The president's critics also apply a flagrant double standard. On the one hand they rightly say that Cuba should free political prisoners; hold free elections; provide unrestricted access to the Internet; permit Cubans to travel abroad; allow independent journalists to practice freely; and give the International Red Cross access to Cuban jails. Like most who have opposed the U.S. embargo, I agree with all of this.

But on the other hand they ignore that many U.S. friends and allies, with whom we not only have diplomatic relations but to whom we provide taxpayer aid and military aid, do not come close to meeting this standard. Saudi Arabia, Egypt, and Uzbekistan are but three examples. The critics apparently believe that engagement through diplomatic relations and trade everywhere except Cuba is in our national interest, despite the repressive and corrupt policies of other governments.

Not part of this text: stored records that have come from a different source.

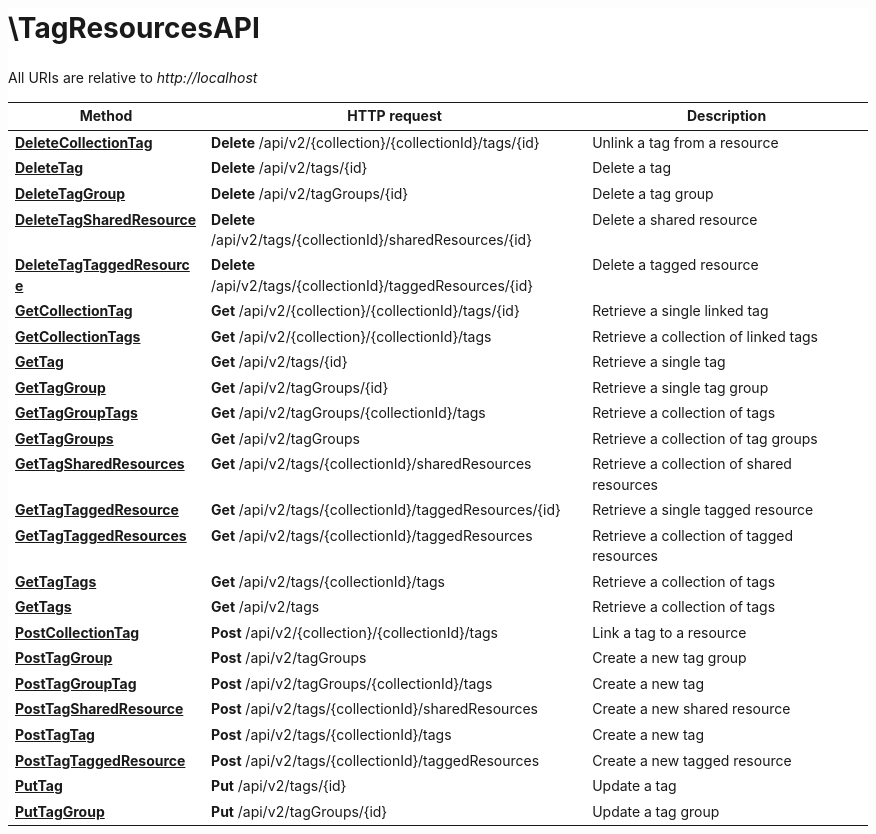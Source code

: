 # \TagResourcesAPI

All URIs are relative to *http://localhost*

Method | HTTP request | Description
------------- | ------------- | -------------
[**DeleteCollectionTag**](TagResourcesAPI.md#DeleteCollectionTag) | **Delete** /api/v2/{collection}/{collectionId}/tags/{id} | Unlink a tag from a resource
[**DeleteTag**](TagResourcesAPI.md#DeleteTag) | **Delete** /api/v2/tags/{id} | Delete a tag
[**DeleteTagGroup**](TagResourcesAPI.md#DeleteTagGroup) | **Delete** /api/v2/tagGroups/{id} | Delete a tag group
[**DeleteTagSharedResource**](TagResourcesAPI.md#DeleteTagSharedResource) | **Delete** /api/v2/tags/{collectionId}/sharedResources/{id} | Delete a shared resource
[**DeleteTagTaggedResource**](TagResourcesAPI.md#DeleteTagTaggedResource) | **Delete** /api/v2/tags/{collectionId}/taggedResources/{id} | Delete a tagged resource
[**GetCollectionTag**](TagResourcesAPI.md#GetCollectionTag) | **Get** /api/v2/{collection}/{collectionId}/tags/{id} | Retrieve a single linked tag
[**GetCollectionTags**](TagResourcesAPI.md#GetCollectionTags) | **Get** /api/v2/{collection}/{collectionId}/tags | Retrieve a collection of linked tags
[**GetTag**](TagResourcesAPI.md#GetTag) | **Get** /api/v2/tags/{id} | Retrieve a single tag
[**GetTagGroup**](TagResourcesAPI.md#GetTagGroup) | **Get** /api/v2/tagGroups/{id} | Retrieve a single tag group
[**GetTagGroupTags**](TagResourcesAPI.md#GetTagGroupTags) | **Get** /api/v2/tagGroups/{collectionId}/tags | Retrieve a collection of tags
[**GetTagGroups**](TagResourcesAPI.md#GetTagGroups) | **Get** /api/v2/tagGroups | Retrieve a collection of tag groups
[**GetTagSharedResources**](TagResourcesAPI.md#GetTagSharedResources) | **Get** /api/v2/tags/{collectionId}/sharedResources | Retrieve a collection of shared resources
[**GetTagTaggedResource**](TagResourcesAPI.md#GetTagTaggedResource) | **Get** /api/v2/tags/{collectionId}/taggedResources/{id} | Retrieve a single tagged resource
[**GetTagTaggedResources**](TagResourcesAPI.md#GetTagTaggedResources) | **Get** /api/v2/tags/{collectionId}/taggedResources | Retrieve a collection of tagged resources
[**GetTagTags**](TagResourcesAPI.md#GetTagTags) | **Get** /api/v2/tags/{collectionId}/tags | Retrieve a collection of tags
[**GetTags**](TagResourcesAPI.md#GetTags) | **Get** /api/v2/tags | Retrieve a collection of tags
[**PostCollectionTag**](TagResourcesAPI.md#PostCollectionTag) | **Post** /api/v2/{collection}/{collectionId}/tags | Link a tag to a resource
[**PostTagGroup**](TagResourcesAPI.md#PostTagGroup) | **Post** /api/v2/tagGroups | Create a new tag group
[**PostTagGroupTag**](TagResourcesAPI.md#PostTagGroupTag) | **Post** /api/v2/tagGroups/{collectionId}/tags | Create a new tag
[**PostTagSharedResource**](TagResourcesAPI.md#PostTagSharedResource) | **Post** /api/v2/tags/{collectionId}/sharedResources | Create a new shared resource
[**PostTagTag**](TagResourcesAPI.md#PostTagTag) | **Post** /api/v2/tags/{collectionId}/tags | Create a new tag
[**PostTagTaggedResource**](TagResourcesAPI.md#PostTagTaggedResource) | **Post** /api/v2/tags/{collectionId}/taggedResources | Create a new tagged resource
[**PutTag**](TagResourcesAPI.md#PutTag) | **Put** /api/v2/tags/{id} | Update a tag
[**PutTagGroup**](TagResourcesAPI.md#PutTagGroup) | **Put** /api/v2/tagGroups/{id} | Update a tag group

It is also ironic that while they rightly call on Cuba's government to permit its citizens to travel freely -- ignoring that Cubans, including dissidents, are traveling far more freely today than two years ago -- they defend a U.S. policy that restricts Americans from visiting Cuba. There is no other country in the world that American tourists are prevented from traveling to by their own government, yet the President's critics defend this absurd double standard.

The critics' other argument is that Cuba is a sponsor of terrorism. It is true that it was once, and there are members of a Basque separatist group that renounced violence in 2011 and poses no threat to the United States, living out their remaining years there. But what the critics don't say is that the primary basis for their argument evaporated two years ago, when Cuba began hosting negotiations between the Colombian Government and the FARC rebels to end a 40 year civil war. Colombia's President Santos, a close U.S. ally, has praised Cuba's role.

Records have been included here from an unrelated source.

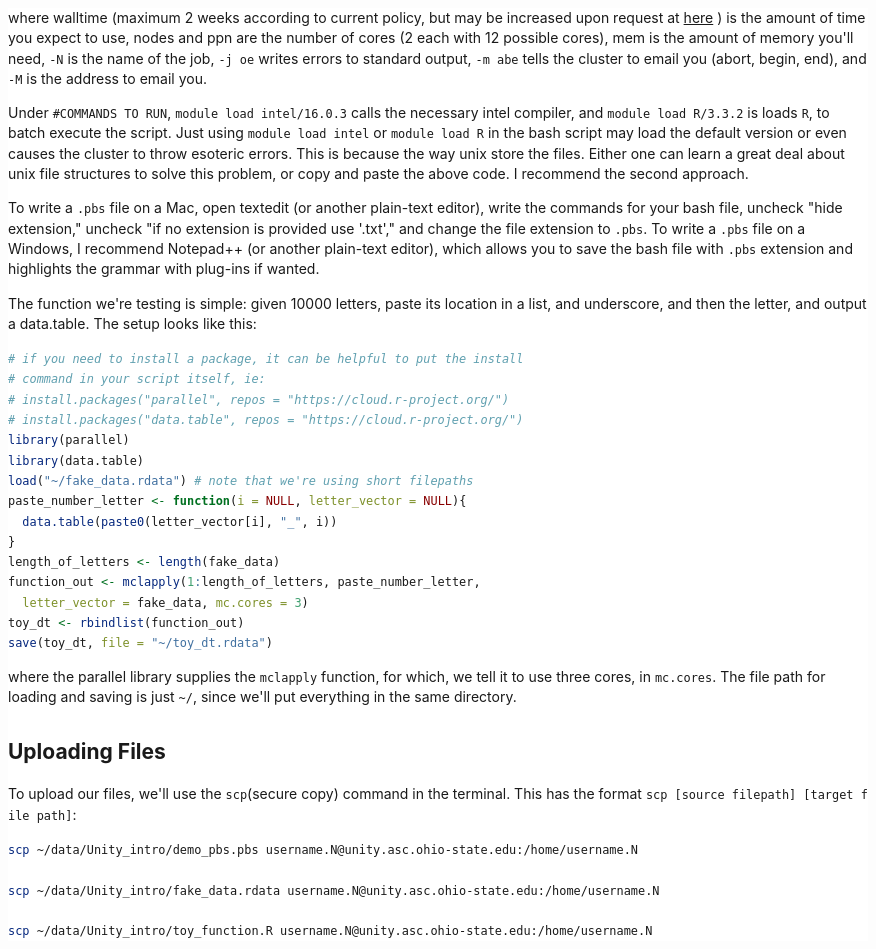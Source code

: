 where walltime (maximum 2 weeks according to current policy, but may be increased upon request at [here](https://go.osu.edu/unitysubmit) ) is the amount of time you expect to use, nodes and ppn are the number of cores (2 each with 12 possible cores), mem is the amount of memory you'll need, `-N` is the name of the job, `-j oe` writes errors to standard output, `-m abe` tells the cluster to email you (abort, begin, end), and `-M` is the address to email you.

Under `#COMMANDS TO RUN`, `module load intel/16.0.3` calls the necessary intel compiler, and `module load R/3.3.2` is loads `R`, to batch execute the script. Just using `module load intel` or `module load R` in the bash script may load the default version or even causes the cluster to throw esoteric errors. This is because the way unix store the files. Either one can learn a great deal about unix file structures to solve this problem, or copy and paste the above code. I recommend the second approach.

To write a `.pbs` file on a Mac, open textedit (or another plain-text editor), write the commands for your bash file, uncheck "hide extension," uncheck "if no extension is provided use '.txt'," and change the file extension to `.pbs`. To write a `.pbs` file on a Windows, I recommend Notepad++ (or another plain-text editor), which allows you to save the bash file with `.pbs` extension and highlights the grammar with plug-ins if wanted.

The function we're testing is simple: given 10000 letters, paste its location in a list, and underscore, and then the letter, and output a data.table. The setup looks like this:

``` r
# if you need to install a package, it can be helpful to put the install 
# command in your script itself, ie: 
# install.packages("parallel", repos = "https://cloud.r-project.org/")
# install.packages("data.table", repos = "https://cloud.r-project.org/")
library(parallel)
library(data.table)
load("~/fake_data.rdata") # note that we're using short filepaths
paste_number_letter <- function(i = NULL, letter_vector = NULL){
  data.table(paste0(letter_vector[i], "_", i))
}
length_of_letters <- length(fake_data)
function_out <- mclapply(1:length_of_letters, paste_number_letter, 
  letter_vector = fake_data, mc.cores = 3)
toy_dt <- rbindlist(function_out)
save(toy_dt, file = "~/toy_dt.rdata")
```

where the parallel library supplies the `mclapply` function, for which, we tell it to use three cores, in `mc.cores`. The file path for loading and saving is just `~/`, since we'll put everything in the same directory.

Uploading Files
---------------

To upload our files, we'll use the `scp`(secure copy) command in the terminal. This has the format `scp [source filepath] [target file path]`:

``` bash
scp ~/data/Unity_intro/demo_pbs.pbs username.N@unity.asc.ohio-state.edu:/home/username.N

scp ~/data/Unity_intro/fake_data.rdata username.N@unity.asc.ohio-state.edu:/home/username.N

scp ~/data/Unity_intro/toy_function.R username.N@unity.asc.ohio-state.edu:/home/username.N
```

Finally, the president's critics vehemently accuse anyone who doesn't share their infatuation with the ineffective, unilateral sanctions as an apologist for the Castro brothers' repressive policies and guilty of "appeasement." This would, by implication, also apply to every other country, including our closest allies, who long ago established diplomatic relations with Cuba.

As the author of much of the U.S. human rights legislation enacted into law in the past 20 years, I know that such smears are both inaccurate and offensive. Normalization with Cuba will be a process, and its pace and scope will depend in part on the actions of the Cuban government to permit dissent. A good start would be to join international conventions that protect human rights. As in other countries with repressive governments, our embassy in Havana will strongly defend the rights of Americans and Cubans to freedom of expression and religion. And it will support U.S. commercial interests, U.S. citizens visiting Cuba, private Cuban entrepreneurs and exchanges with the Cuban people, the majority of whom were born after the 1959 revolution. They are Cuba's future, and rather than continuing to isolate them and add to their hardships we should do what we can to help them prepare for what lies ahead.

U.S. Senator Patrick Leahy -- D-Vt., and president pro tempore of the Senate -- has long worked to reform U.S. policies on Cuba. He chairs the Appropriations Committee's State Department and Foreign Operations Subcommittee.